Goal of the exercise: Your response must be an exact transcription of the lines from the one containing "Dưới đây là các" through the final line of the data.

Saved data entries:
Segment Open

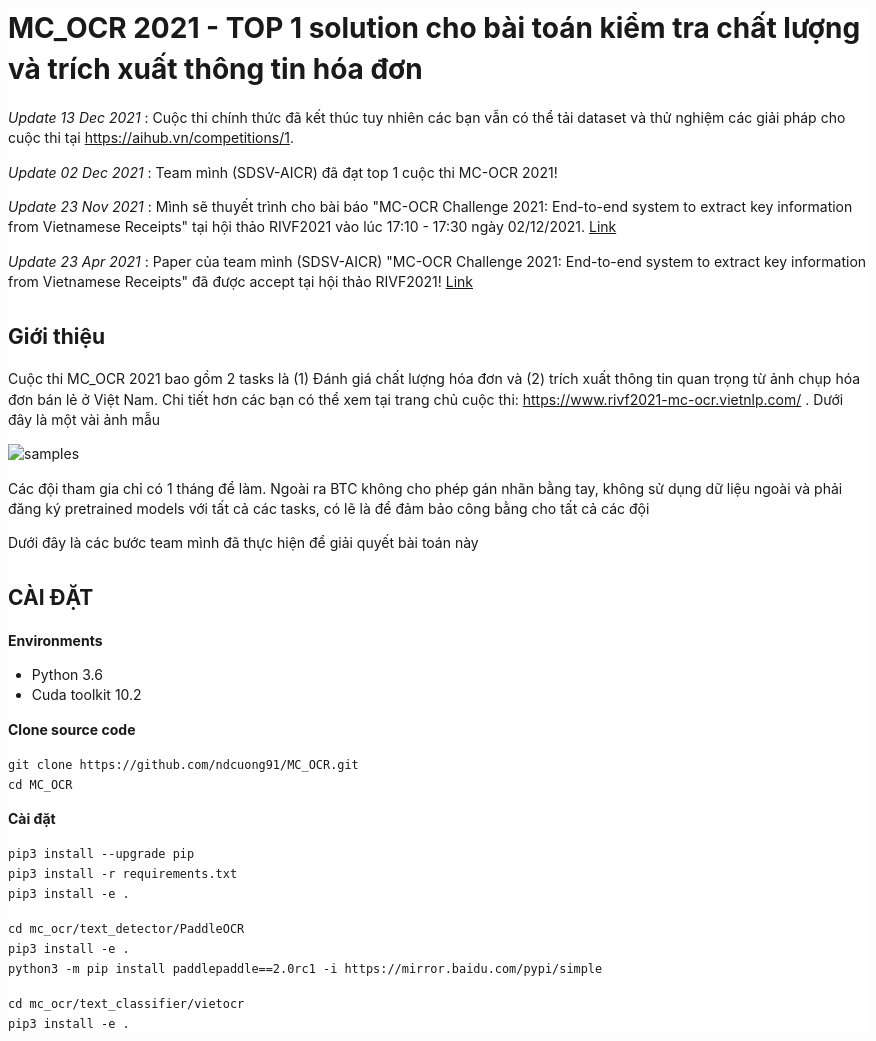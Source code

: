 # MC_OCR 2021 - TOP 1 solution cho bài toán kiểm tra chất lượng và trích xuất thông tin hóa đơn

*Update 13 Dec 2021* : Cuộc thi chính thức đã kết thúc tuy nhiên các bạn vẫn có thể tải dataset và thử nghiệm các giải pháp cho cuộc thi tại https://aihub.vn/competitions/1.

*Update 02 Dec 2021* : Team mình (SDSV-AICR) đã đạt top 1 cuộc thi MC-OCR 2021!

*Update 23 Nov 2021* : Mình sẽ thuyết trình cho bài báo "MC-OCR Challenge 2021: End-to-end system to extract key information from Vietnamese Receipts" tại hội thảo RIVF2021 vào lúc 17:10 - 17:30 ngày 02/12/2021. [Link](https://www.youtube.com/watch?v=vSnh5elpoRY)

*Update 23 Apr 2021* : Paper của team mình (SDSV-AICR) "MC-OCR Challenge 2021: End-to-end system to extract key information from Vietnamese Receipts" đã được accept tại hội thảo RIVF2021! [Link]([https://www.youtube.com/watch?v=vSnh5elpoRY](https://ieeexplore.ieee.org/document/9642083))

## Giới thiệu
Cuộc thi MC_OCR 2021 bao gồm 2 tasks là (1) Đánh giá chất lượng hóa đơn và (2) trích xuất thông tin quan trọng từ ảnh chụp hóa đơn bán lẻ ở Việt Nam. Chi tiết hơn các bạn có thể xem tại
trang chủ cuộc thi: https://www.rivf2021-mc-ocr.vietnlp.com/ . Dưới đây là một vài ảnh mẫu

![samples](https://github.com/ndcuong91/MC_OCR/blob/master/mc_ocr_samples.JPG)

Các đội tham gia chỉ có 1 tháng để làm. Ngoài ra BTC không cho phép gán nhãn bằng tay, không sử dụng dữ liệu ngoài và phải đăng ký pretrained models với tất cả các tasks, có lẽ là để đảm bảo công bằng cho tất cả các đội

Dưới đây là các bước team mình đã thực hiện để giải quyết bài toán này

## CÀI ĐẶT
**Environments**
- Python 3.6
- Cuda toolkit 10.2

**Clone source code**

```
git clone https://github.com/ndcuong91/MC_OCR.git
cd MC_OCR
```
**Cài đặt**
```
pip3 install --upgrade pip
pip3 install -r requirements.txt
pip3 install -e .
```
```
cd mc_ocr/text_detector/PaddleOCR
pip3 install -e .
python3 -m pip install paddlepaddle==2.0rc1 -i https://mirror.baidu.com/pypi/simple
```

```
cd mc_ocr/text_classifier/vietocr
pip3 install -e .
```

Segment Closed

Your response:
Dưới đây là các bước team mình đã thực hiện để giải quyết bài toán này

## CÀI ĐẶT
**Environments**
- Python 3.6
- Cuda toolkit 10.2

**Clone source code**

```
git clone https://github.com/ndcuong91/MC_OCR.git
cd MC_OCR
```
**Cài đặt**
```
pip3 install --upgrade pip
pip3 install -r requirements.txt
pip3 install -e .
```
```
cd mc_ocr/text_detector/PaddleOCR
pip3 install -e .
python3 -m pip install paddlepaddle==2.0rc1 -i https://mirror.baidu.com/pypi/simple
```

```
cd mc_ocr/text_classifier/vietocr
pip3 install -e .
```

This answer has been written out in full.